Est-il raisonnable de faire confiance aux contenus crées par l’IA ?
Bonjour à toutes et à tous.
Je ne suis pas scientifique, chercheur, ou ingénieur. Pas non plus psychologue, sociologue, linguiste ou philosophe, et absolument pas avocat ou juriste.
Je suis un product manager, et mon travail est de définir, en général avec d’autres humains, des produits numériques. Je m’intéresse alors à la création de valeur, pas n’importe laquelle, principalement la valeur usage. C’est par cet angle que nous allons évoquer ensemble l’IA générative.
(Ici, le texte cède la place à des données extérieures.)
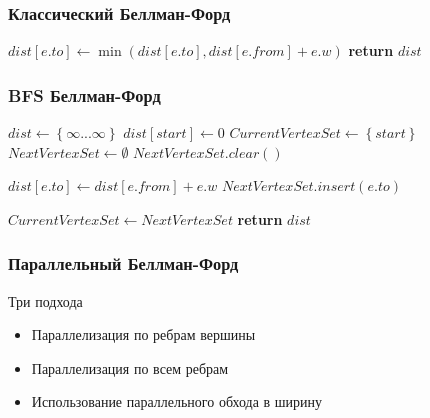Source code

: \documentclass[10pt, compress]{beamer}
\begin{document}
\begin{frame}[fragile]
  \frametitle{Классический Беллман-Форд}
\begin{algorithm}[H]
\begin{algorithmic}[1]
 
		\State $dist[e.to] \gets \min(dist[e.to], dist[e.from] + e.w)$
	\EndFor
\EndFor
\State \textbf{return} $dist$
\EndProcedure
\end{algorithmic}
\end{algorithm}
\end{frame}

\begin{frame}[fragile]
  \frametitle{BFS Беллман-Форд}
\begin{algorithm}[H]
\begin{algorithmic}[1]

\State $dist\gets \left\{ {\infty ... \infty}\right\}$
\State $dist[start] \gets 0$
\State $CurrentVertexSet \gets \left\{ {start}\right\}$
\State $NextVertexSet \gets \emptyset$ 
	\State $NextVertexSet.clear()$
	
				\State $dist[e.to] \gets dist[e.from] + e.w$
				\State $NextVertexSet.insert(e.to)$								
			\EndIf
		\EndFor
	\EndFor
	
	\State $CurrentVertexSet \gets NextVertexSet$	
\EndWhile
\State \textbf{return} $dist$

\EndProcedure



\end{algorithmic}
\end{algorithm}
\end{frame}

\begin{frame}[fragile]
  \frametitle{Параллельный Беллман-Форд}
  Три подхода
  \begin{itemize}
    \item Параллелизация по ребрам вершины
    \item Параллелизация по всем ребрам
    \item Использование параллельного обхода в ширину
  \end{itemize}
\end{frame}
\end{document}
Pour lever les ambiguïtés sur le terme IA lui-même, ici nous allons parler d’un type particulier d’IA : l’IA générative - qui est devenue quasiment synonyme du domaine entier de l’IA alors qu’il n’en est rien. Et plus particulièrement nous allons parler des grands modèles de langage, LLM en anglais, qui sont à la fois des éléments de l’IA générative, ils génèrent du texte, mais qui sont aussi bien souvent utilisés comme porte d'entrée pour d’autres outils d’IA générative. Par exemple, ces LLM nous permettent de donner des ordres en langage naturel à d’autres modèles qui vont produire des images.
Qu’est-ce que l’IA générative ? Très grossièrement se sont des réseaux neuronaux à qui dans un premier temps l’on donne à manger des corpus géants de données, ici des textes, et qui établissent des relations statistiques entre tous les éléments qu’ils mangent. Ils sont ensuite capable de restituer, de générer - d’où leur nom, des éléments similaires à leur corpus d’entraînement. Ils ne font pas de copier-coller. Ils produisent des textes réalistes, corrects d’un point de vue de la syntaxe et de la grammaire et en théorie originaux.
Dis comme ça, ça n’a pas l’air si compliqué et leur usage potentiel est simple. Mais ces modèles ont des gros défauts. Ils sont si nombreux, que nous n’allons pas avoir le temps de tous les évoquer. Je vais m’attarder sur quelques points qui sont liés à la valeur d’usage que nous y mettons.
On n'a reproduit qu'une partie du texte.